Меж камней мусорно натыкали стопки разномастных записок, записки, туго свернутые в окурочные комки, вбили, втиснули в каждую мельчайшую впадину. На отогнувшемся крае одной я прочел аккуратное русское «здоровье».
А, не буду ничего просить.
– А теперь мы поедем осматривать место Тайной вечери.
– Погоди, Эрик, – с места грузно поднялся выбранный народом делегат в пионерском галстуке, – тот самый зал, где была вечеря? Или какойто похожий зал, который построили близко от того места, где был когда-то, блин, зал, похожий, типа, на тот, где была вечеря?
Эрик молчал.
– Ну-ка, вези нас туда, где можно выпить!
Оттуда, где можно выпить, автобус тронулся, закричав «День Победы», пьяные дирижеры, размахивая руками посреди салона, пытались понять: последние или первые ряды громче поют, никто не попадал в такт.
– Давно наблюдаю за тобой, – ко мне подсел косоглазый и глядел, как всегда, в сторону, – твой сын? Молодец. Мужчина. Уважаю, – он пожал мою руку. – Я своей позвонил, предупредил: приеду – будем делать сына. Вырастет – буду тоже повсюду с ним ездить.
И мы вместе улыбнулись, как хохочет сын, – мы обгоняли другие русские автобусы с воплем «Тарань!», там наши братья пели «Взвейтесь кострами…», а мы затянули «Последний бой, он трудный самый», сын пел и смеялся вместе со всеми, я чувствовал: всё не зря, правильно я всё вот это.
А вот и ночь, и пылающий стадион, и на стадион толпами и колоннами, смеясь, валят одни наши, нас никто не перекричит, и толстый певец по фамилии Шаповалов, взяв посреди поля микрофон, с одинаковым чувством исполнил оба гимна; с началом мы, народ, немного поспешили (Шаповалов с упоением и наслаждением медлил), но подождали у порога припева и припев грянули вместе и так, что всем ясно, кого здесь всех больше и кто главней…

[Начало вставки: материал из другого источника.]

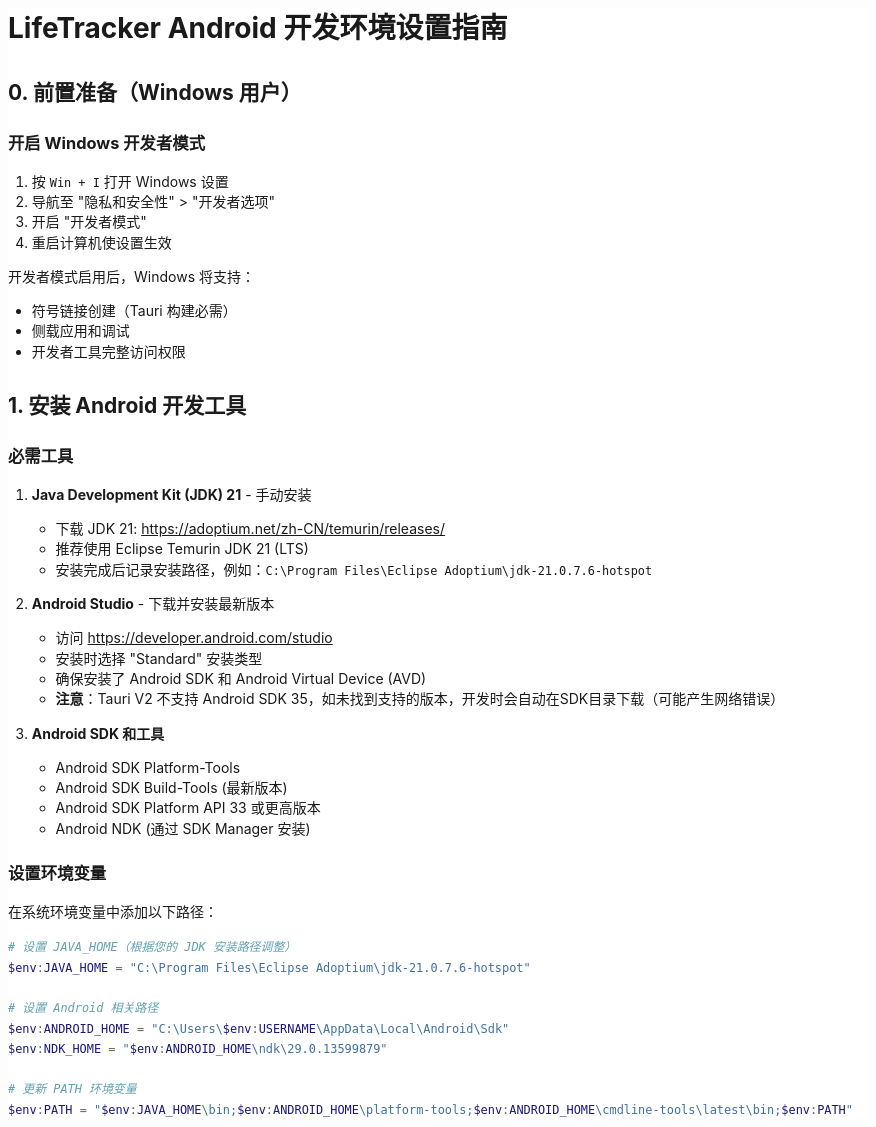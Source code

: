 # LifeTracker Android 开发环境设置指南

## 0. 前置准备（Windows 用户）

### 开启 Windows 开发者模式

1. 按 `Win + I` 打开 Windows 设置
2. 导航至 "隐私和安全性" > "开发者选项"
3. 开启 "开发者模式"
4. 重启计算机使设置生效

开发者模式启用后，Windows 将支持：
- 符号链接创建（Tauri 构建必需）
- 侧载应用和调试
- 开发者工具完整访问权限

## 1. 安装 Android 开发工具

### 必需工具
1. **Java Development Kit (JDK) 21** - 手动安装
   - 下载 JDK 21: https://adoptium.net/zh-CN/temurin/releases/
   - 推荐使用 Eclipse Temurin JDK 21 (LTS)
   - 安装完成后记录安装路径，例如：`C:\Program Files\Eclipse Adoptium\jdk-21.0.7.6-hotspot`

2. **Android Studio** - 下载并安装最新版本
   - 访问 https://developer.android.com/studio
   - 安装时选择 "Standard" 安装类型
   - 确保安装了 Android SDK 和 Android Virtual Device (AVD)
   - **注意**：Tauri V2 不支持 Android SDK 35，如未找到支持的版本，开发时会自动在SDK目录下载（可能产生网络错误）

3. **Android SDK 和工具**
   - Android SDK Platform-Tools
   - Android SDK Build-Tools (最新版本)
   - Android SDK Platform API 33 或更高版本
   - Android NDK (通过 SDK Manager 安装)

### 设置环境变量

在系统环境变量中添加以下路径：

```powershell
# 设置 JAVA_HOME（根据您的 JDK 安装路径调整）
$env:JAVA_HOME = "C:\Program Files\Eclipse Adoptium\jdk-21.0.7.6-hotspot"

# 设置 Android 相关路径
$env:ANDROID_HOME = "C:\Users\$env:USERNAME\AppData\Local\Android\Sdk"
$env:NDK_HOME = "$env:ANDROID_HOME\ndk\29.0.13599879"

# 更新 PATH 环境变量
$env:PATH = "$env:JAVA_HOME\bin;$env:ANDROID_HOME\platform-tools;$env:ANDROID_HOME\cmdline-tools\latest\bin;$env:PATH"
```
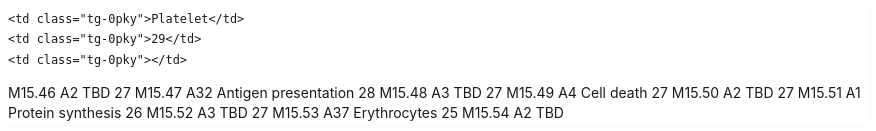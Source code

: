     <td class="tg-0pky">Platelet</td>
    <td class="tg-0pky">29</td>
    <td class="tg-0pky"></td>
  </tr>
  <tr>
    <td class="tg-0pky">M15.46</td>
    <td class="tg-c3ow">A2</td>
    <td class="tg-0pky">TBD</td>
    <td class="tg-0pky">27</td>
    <td class="tg-0pky"></td>
  </tr>
  <tr>
    <td class="tg-0pky">M15.47</td>
    <td class="tg-c3ow">A32</td>
    <td class="tg-0pky">Antigen presentation</td>
    <td class="tg-0pky">28</td>
    <td class="tg-0pky"></td>
  </tr>
  <tr>
    <td class="tg-0pky">M15.48</td>
    <td class="tg-c3ow">A3</td>
    <td class="tg-0pky">TBD</td>
    <td class="tg-0pky">27</td>
    <td class="tg-0pky"></td>
  </tr>
  <tr>
    <td class="tg-0pky">M15.49</td>
    <td class="tg-c3ow">A4</td>
    <td class="tg-0pky">Cell death</td>
    <td class="tg-0pky">27</td>
    <td class="tg-0pky"></td>
  </tr>
  <tr>
    <td class="tg-0pky">M15.50</td>
    <td class="tg-c3ow">A2</td>
    <td class="tg-0pky">TBD</td>
    <td class="tg-0pky">27</td>
    <td class="tg-0pky"></td>
  </tr>
  <tr>
    <td class="tg-0pky">M15.51</td>
    <td class="tg-c3ow">A1</td>
    <td class="tg-0pky">Protein synthesis</td>
    <td class="tg-0pky">26</td>
    <td class="tg-0pky"></td>
  </tr>
  <tr>
    <td class="tg-0pky">M15.52</td>
    <td class="tg-c3ow">A3</td>
    <td class="tg-0pky">TBD</td>
    <td class="tg-0pky">27</td>
    <td class="tg-0pky"></td>
  </tr>
  <tr>
    <td class="tg-0pky">M15.53</td>
    <td class="tg-c3ow">A37</td>
    <td class="tg-0pky">Erythrocytes</td>
    <td class="tg-0pky">25</td>
    <td class="tg-0pky"></td>
  </tr>
  <tr>
    <td class="tg-0pky">M15.54</td>
    <td class="tg-c3ow">A2</td>
    <td class="tg-0pky">TBD</td>
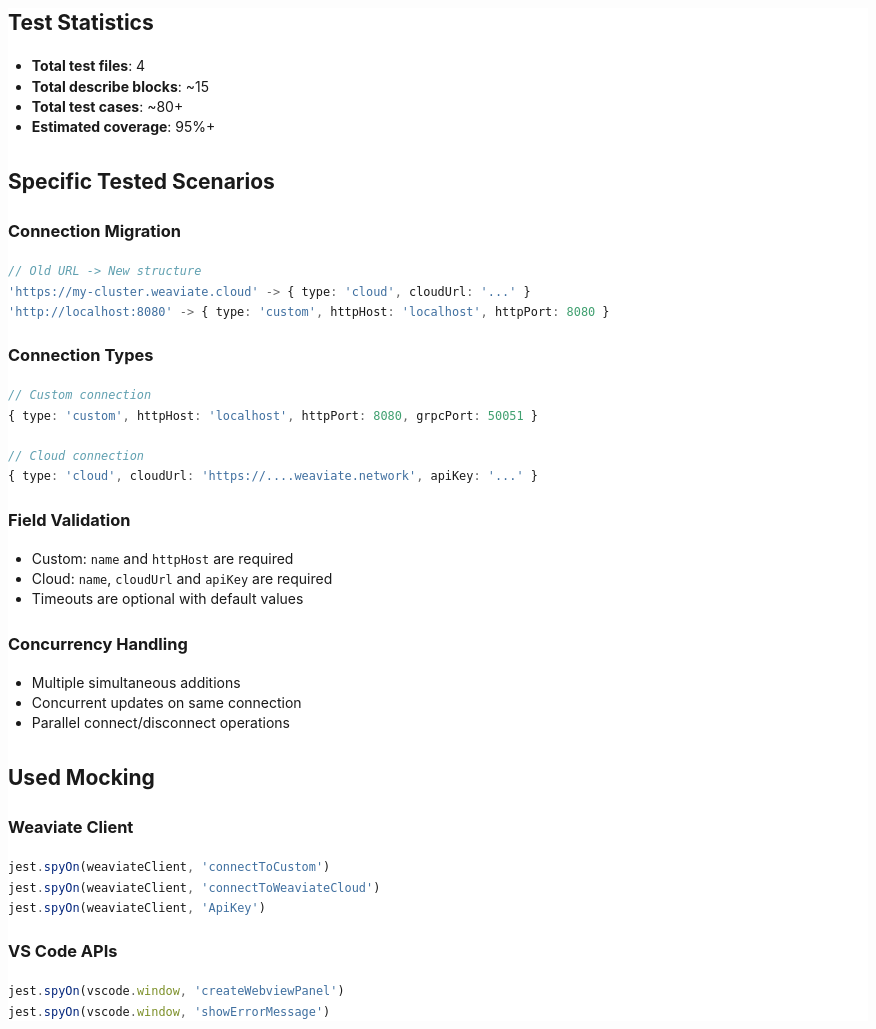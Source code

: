 ## Test Statistics

- **Total test files**: 4
- **Total describe blocks**: ~15
- **Total test cases**: ~80+
- **Estimated coverage**: 95%+

## Specific Tested Scenarios

### Connection Migration
```typescript
// Old URL -> New structure
'https://my-cluster.weaviate.cloud' -> { type: 'cloud', cloudUrl: '...' }
'http://localhost:8080' -> { type: 'custom', httpHost: 'localhost', httpPort: 8080 }
```

### Connection Types
```typescript
// Custom connection
{ type: 'custom', httpHost: 'localhost', httpPort: 8080, grpcPort: 50051 }

// Cloud connection  
{ type: 'cloud', cloudUrl: 'https://....weaviate.network', apiKey: '...' }
```

### Field Validation
- Custom: `name` and `httpHost` are required
- Cloud: `name`, `cloudUrl` and `apiKey` are required
- Timeouts are optional with default values

### Concurrency Handling
- Multiple simultaneous additions
- Concurrent updates on same connection
- Parallel connect/disconnect operations

## Used Mocking

### Weaviate Client
```typescript
jest.spyOn(weaviateClient, 'connectToCustom')
jest.spyOn(weaviateClient, 'connectToWeaviateCloud')
jest.spyOn(weaviateClient, 'ApiKey')
```

### VS Code APIs
```typescript
jest.spyOn(vscode.window, 'createWebviewPanel')
jest.spyOn(vscode.window, 'showErrorMessage')
```
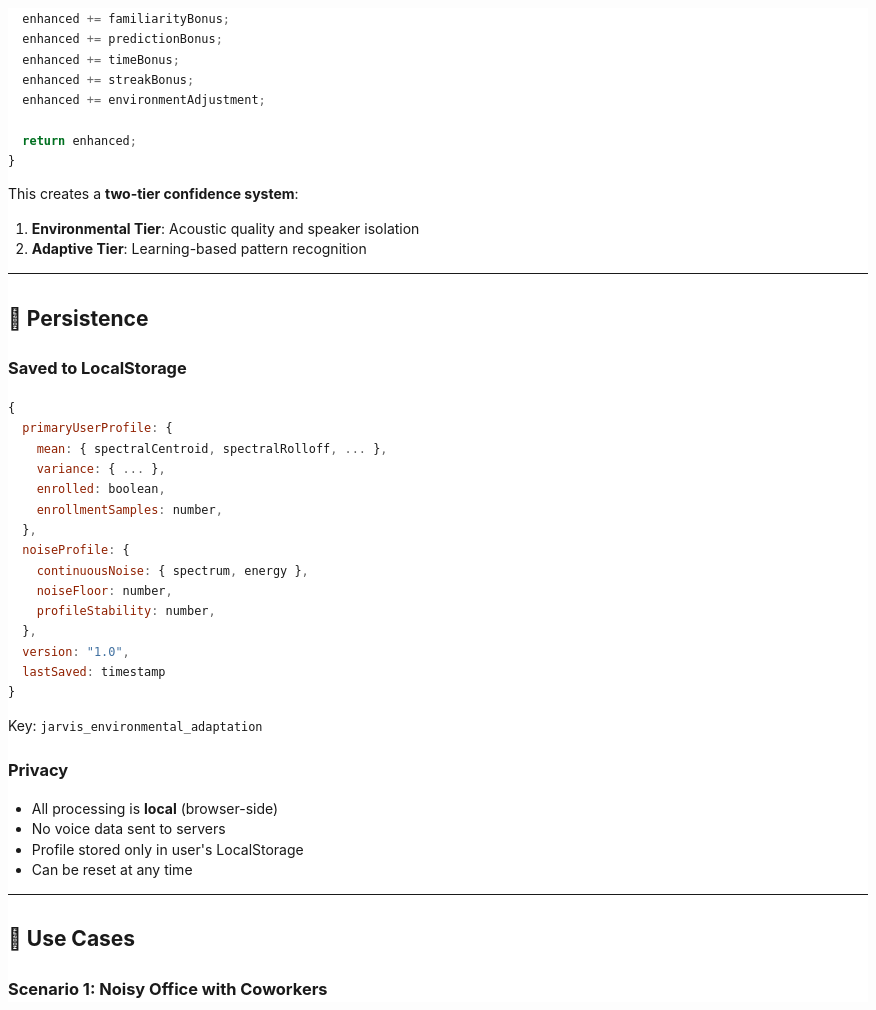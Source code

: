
 ```javascript
  enhanced += familiarityBonus;
  enhanced += predictionBonus;
  enhanced += timeBonus;
  enhanced += streakBonus;
  enhanced += environmentAdjustment;

  return enhanced;
}
```

This creates a **two-tier confidence system**:
1. **Environmental Tier**: Acoustic quality and speaker isolation
2. **Adaptive Tier**: Learning-based pattern recognition

---

## 💾 Persistence

### Saved to LocalStorage

```javascript
{
  primaryUserProfile: {
    mean: { spectralCentroid, spectralRolloff, ... },
    variance: { ... },
    enrolled: boolean,
    enrollmentSamples: number,
  },
  noiseProfile: {
    continuousNoise: { spectrum, energy },
    noiseFloor: number,
    profileStability: number,
  },
  version: "1.0",
  lastSaved: timestamp
}
```

Key: `jarvis_environmental_adaptation`

### Privacy

- All processing is **local** (browser-side)
- No voice data sent to servers
- Profile stored only in user's LocalStorage
- Can be reset at any time

---

## 🎯 Use Cases

### Scenario 1: Noisy Office with Coworkers
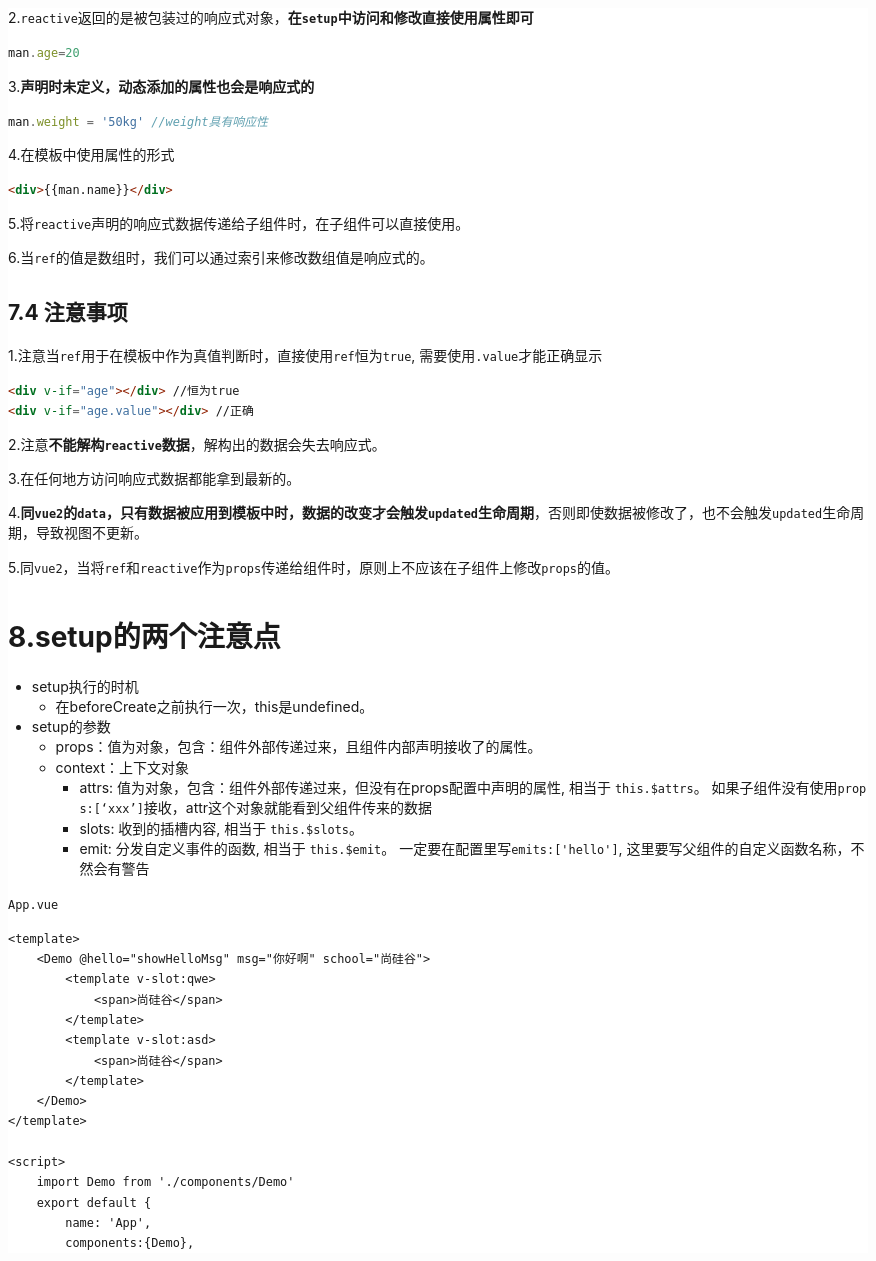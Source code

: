 2.`reactive`返回的是被包装过的响应式对象，**在`setup`中访问和修改直接使用属性即可**

```js
man.age=20
```

3.**声明时未定义，动态添加的属性也会是响应式的**

```js
man.weight = '50kg' //weight具有响应性
```

4.在模板中使用属性的形式

```html
<div>{{man.name}}</div>
```

5.将`reactive`声明的响应式数据传递给子组件时，在子组件可以直接使用。

6.当`ref`的值是数组时，我们可以通过索引来修改数组值是响应式的。

## 7.4 注意事项

1.注意当`ref`用于在模板中作为真值判断时，直接使用`ref`恒为`true`, 需要使用`.value`才能正确显示

```html
<div v-if="age"></div> //恒为true
<div v-if="age.value"></div> //正确
```

2.注意**不能解构`reactive`数据**，解构出的数据会失去响应式。

3.在任何地方访问响应式数据都能拿到最新的。

4.**同`vue2`的`data`，只有数据被应用到模板中时，数据的改变才会触发`updated`生命周期**，否则即使数据被修改了，也不会触发`updated`生命周期，导致视图不更新。

5.同`vue2`，当将`ref`和`reactive`作为`props`传递给组件时，原则上不应该在子组件上修改`props`的值。

# 8.setup的两个注意点

- setup执行的时机
  - 在beforeCreate之前执行一次，this是undefined。
- setup的参数
  - props：值为对象，包含：组件外部传递过来，且组件内部声明接收了的属性。
  - context：上下文对象
    - attrs: 值为对象，包含：组件外部传递过来，但没有在props配置中声明的属性, 相当于 ```this.$attrs```。
      如果子组件没有使用`props:[‘xxx’]`接收，attr这个对象就能看到父组件传来的数据
    - slots: 收到的插槽内容, 相当于 ```this.$slots```。
    - emit: 分发自定义事件的函数, 相当于 ```this.$emit```。
      一定要在配置里写`emits:['hello']`, 这里要写父组件的自定义函数名称，不然会有警告

`App.vue`

```vue
<template>
	<Demo @hello="showHelloMsg" msg="你好啊" school="尚硅谷">
		<template v-slot:qwe>
			<span>尚硅谷</span>
		</template>
		<template v-slot:asd>
			<span>尚硅谷</span>
		</template>
	</Demo>
</template>

<script>
	import Demo from './components/Demo'
	export default {
		name: 'App',
		components:{Demo},
```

Что евреев побольше, стало ясно, когда дармоеды и педерасты пропустили гол.
Оказалось – это нас почти нет.
В автобус все вернулись абсолютно трезвыми.
В отеле сын спросил:
– Пап, почему мы всё время проигрываем?
Сказал:
– Сейчас буду плакать, – и уснул, вытянувшись поперек двух кроватей, во всю ширину. Удивительно, как быстро они растут и как мы…
Я собрал вещи и пошел к морю, столкнувшись на выходе с косоглазым банкиром-туляком:
– Из ночного клуба, – отчитался он, – русским никто не отсасывает. А предлагал – тысячу евро!
На море разлили дрожащий лунный свет, пустой пляж, одна женщина в белом платье, молодящаяся старуха сидела на лежаке, принеся с собой бокал из ресторана. Я смотрел на ее кривую, сломленную спину. Вряд ли она кого-то ждала.
Я прошел туда, где свет заканчивался, к морю, набирая прохладного песка в шлепки, – море подкатывалось и вскипало, справа била дискотека соседнего отеля и голо стояли мачты парусных развлечений, наискосок тарахтел легкий самолет, впереди стоял катер – наверное, так здесь всегда; я поднял глаза – звезды, и ждал, когда одна звезда покажется особенной. Так всегда кажется, когда поднимаешь глаза на звезды, что одна звезда начинает мигать и переливаться или просто загорается на твоих глазах. Но ничего такого. Так и не понял, радоваться этому или нет. Можно уезжать. Завтрашний день – он всегда кажется новым миром. Даже если поспишь час, встаешь всё равно новым и в новом.
По самолету качались пьяные, стюардессы при снижении не могли усадить, прощались. Меня пытался обнять какой-то толстый дядя:
– Приезжай с сыном. Скажи в Челябинске любому – Валерик. Меня там все знают!
Из самолета в метель при минус девяти все шли принципиально в шортах и майках. Двоих несли.